The significance of Provisionally Yours is its portrait of a country – one that later knew both Nazism and Bolshevism firsthand – at a time when nationalism emerged as a captivating force in a region that for centuries was ethnically mixed, including a significant Jewish minority.

Not everyone in the novel is convinced by the value of these new borders. Asked whether he likes that authorities now speak Lithuanian, a peasant in a sheepskin coat replies, “I don’t mind speaking a lot of languages.”

But a member of the Polish-speaking aristocracy knows how the war changed things. “You had to choose who you were going to be in the new world.

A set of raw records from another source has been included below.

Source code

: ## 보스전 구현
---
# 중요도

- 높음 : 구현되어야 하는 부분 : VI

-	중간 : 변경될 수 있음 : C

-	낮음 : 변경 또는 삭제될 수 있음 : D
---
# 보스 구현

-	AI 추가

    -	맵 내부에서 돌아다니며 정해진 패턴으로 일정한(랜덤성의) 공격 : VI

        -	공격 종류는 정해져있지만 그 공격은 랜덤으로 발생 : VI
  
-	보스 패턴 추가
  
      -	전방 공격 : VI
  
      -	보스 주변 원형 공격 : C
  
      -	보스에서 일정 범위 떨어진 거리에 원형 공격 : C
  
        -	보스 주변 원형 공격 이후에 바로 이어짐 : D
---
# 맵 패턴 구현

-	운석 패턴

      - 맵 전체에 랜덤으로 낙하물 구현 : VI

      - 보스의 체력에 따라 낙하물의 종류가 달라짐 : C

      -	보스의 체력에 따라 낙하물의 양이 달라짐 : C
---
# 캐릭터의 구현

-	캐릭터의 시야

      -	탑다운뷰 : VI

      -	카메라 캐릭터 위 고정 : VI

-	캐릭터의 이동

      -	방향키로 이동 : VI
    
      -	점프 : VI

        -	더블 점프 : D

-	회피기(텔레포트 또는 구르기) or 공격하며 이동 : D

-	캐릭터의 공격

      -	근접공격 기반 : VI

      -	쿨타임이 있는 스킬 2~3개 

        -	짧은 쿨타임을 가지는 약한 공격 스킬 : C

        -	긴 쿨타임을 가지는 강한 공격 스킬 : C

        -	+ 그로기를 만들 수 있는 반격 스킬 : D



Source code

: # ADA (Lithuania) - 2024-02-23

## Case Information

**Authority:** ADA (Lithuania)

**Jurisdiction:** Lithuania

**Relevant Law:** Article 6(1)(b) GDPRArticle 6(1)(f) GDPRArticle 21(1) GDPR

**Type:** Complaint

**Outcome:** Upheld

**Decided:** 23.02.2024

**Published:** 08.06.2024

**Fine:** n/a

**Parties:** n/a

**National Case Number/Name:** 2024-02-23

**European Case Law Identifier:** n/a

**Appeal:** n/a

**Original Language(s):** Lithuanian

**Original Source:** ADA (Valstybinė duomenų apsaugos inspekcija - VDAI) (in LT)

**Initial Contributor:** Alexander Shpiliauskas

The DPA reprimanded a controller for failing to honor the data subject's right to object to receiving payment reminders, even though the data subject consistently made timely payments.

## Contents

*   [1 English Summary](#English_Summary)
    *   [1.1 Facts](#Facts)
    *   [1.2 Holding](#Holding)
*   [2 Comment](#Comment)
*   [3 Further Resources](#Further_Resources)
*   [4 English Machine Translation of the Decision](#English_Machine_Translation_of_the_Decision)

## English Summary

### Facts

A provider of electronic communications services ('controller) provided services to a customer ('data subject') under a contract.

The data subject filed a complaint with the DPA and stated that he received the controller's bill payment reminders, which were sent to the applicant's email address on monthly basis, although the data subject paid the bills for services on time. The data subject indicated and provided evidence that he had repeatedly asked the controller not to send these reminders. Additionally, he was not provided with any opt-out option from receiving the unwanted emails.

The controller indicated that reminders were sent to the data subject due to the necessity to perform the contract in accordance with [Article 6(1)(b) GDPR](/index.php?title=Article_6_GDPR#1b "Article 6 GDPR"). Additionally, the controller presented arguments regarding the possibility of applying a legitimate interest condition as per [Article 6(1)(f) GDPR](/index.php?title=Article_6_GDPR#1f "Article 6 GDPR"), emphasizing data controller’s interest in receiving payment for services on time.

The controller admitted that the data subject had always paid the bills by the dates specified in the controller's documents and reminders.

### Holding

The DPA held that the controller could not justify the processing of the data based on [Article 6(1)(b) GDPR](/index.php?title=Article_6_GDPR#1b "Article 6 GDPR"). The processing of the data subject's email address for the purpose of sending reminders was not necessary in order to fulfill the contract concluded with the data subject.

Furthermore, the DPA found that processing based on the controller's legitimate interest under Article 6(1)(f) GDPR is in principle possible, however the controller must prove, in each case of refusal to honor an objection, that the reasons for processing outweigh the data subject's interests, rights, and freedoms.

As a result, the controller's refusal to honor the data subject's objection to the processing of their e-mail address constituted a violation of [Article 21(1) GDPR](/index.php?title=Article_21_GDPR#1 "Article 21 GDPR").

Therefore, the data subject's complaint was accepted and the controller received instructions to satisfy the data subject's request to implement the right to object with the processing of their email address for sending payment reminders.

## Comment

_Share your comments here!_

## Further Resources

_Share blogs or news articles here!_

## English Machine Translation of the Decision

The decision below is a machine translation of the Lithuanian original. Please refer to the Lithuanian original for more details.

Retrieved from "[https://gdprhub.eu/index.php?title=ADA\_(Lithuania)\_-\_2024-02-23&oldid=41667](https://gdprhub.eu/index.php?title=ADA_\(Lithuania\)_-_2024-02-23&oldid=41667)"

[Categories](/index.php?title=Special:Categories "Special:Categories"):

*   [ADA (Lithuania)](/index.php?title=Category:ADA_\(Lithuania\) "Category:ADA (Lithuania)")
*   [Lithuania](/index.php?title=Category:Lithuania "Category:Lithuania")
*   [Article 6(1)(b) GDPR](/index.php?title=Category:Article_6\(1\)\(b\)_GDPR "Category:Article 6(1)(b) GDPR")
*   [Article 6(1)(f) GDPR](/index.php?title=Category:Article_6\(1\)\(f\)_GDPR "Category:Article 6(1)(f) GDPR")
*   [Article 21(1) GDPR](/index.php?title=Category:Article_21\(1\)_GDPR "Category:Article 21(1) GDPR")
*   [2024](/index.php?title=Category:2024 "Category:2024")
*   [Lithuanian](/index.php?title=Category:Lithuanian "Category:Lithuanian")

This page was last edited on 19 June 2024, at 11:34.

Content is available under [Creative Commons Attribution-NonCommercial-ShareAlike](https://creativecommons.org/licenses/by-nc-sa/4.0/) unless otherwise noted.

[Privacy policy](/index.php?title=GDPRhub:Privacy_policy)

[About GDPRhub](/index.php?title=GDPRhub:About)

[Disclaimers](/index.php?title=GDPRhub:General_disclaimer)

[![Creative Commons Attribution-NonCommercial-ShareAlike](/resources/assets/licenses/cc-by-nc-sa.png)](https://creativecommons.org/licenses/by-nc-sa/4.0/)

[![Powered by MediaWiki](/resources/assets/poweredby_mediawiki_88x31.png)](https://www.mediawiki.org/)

Two of my brothers decided they were Poles and one decided he was Belorussian.” This man chose Lithuania.

DEEP DIVE – FIVE WORKS ABOUT POSTWAR EUROPE

The World of Yesterday: Memories of a European, translated by Anthea Bell, is Stefan Zweig’s eulogy to early 20th-century Viennese life, begun in 1934 as he anticipated the Nazi occupation of Austria. Zweig’s depiction of a lost Mitteleuropa inspired Wes Anderson’s The Grand Budapest Hotel.

The Third Man, Carol Reed’s 1949 film, takes place in the rubble of a later world war than that of Provisionally Yours and in Vienna, yet Graham Greene’s noirish story of muddied morals in a place subdivided by superpowers has stylistic and thematic links to Sileika’s new novel.

Paris 1919: Six Months that Changed the World is Canadian historian Margaret MacMillan’s examination of how the Paris Peace Conference at the end of the First World War redrew the world map, both literally and figuratively.

Babylon Berlin is German prestige TV based on the crime novels by Volker Kutscher, noted for their historical accuracy. On the surface a detective drama, the series’ greater appeal is its depiction of Weimar-era Berlin and the republic’s precarious foothold amid volatile political forces.

Underground, Antanas Sileika’s 2011 book, is the second of his Lithuanian historical novels. Opening with the retreat of the Germans at the end of the Second World War, Underground follows a band of Lithuanian partisans amid the Soviet occupation.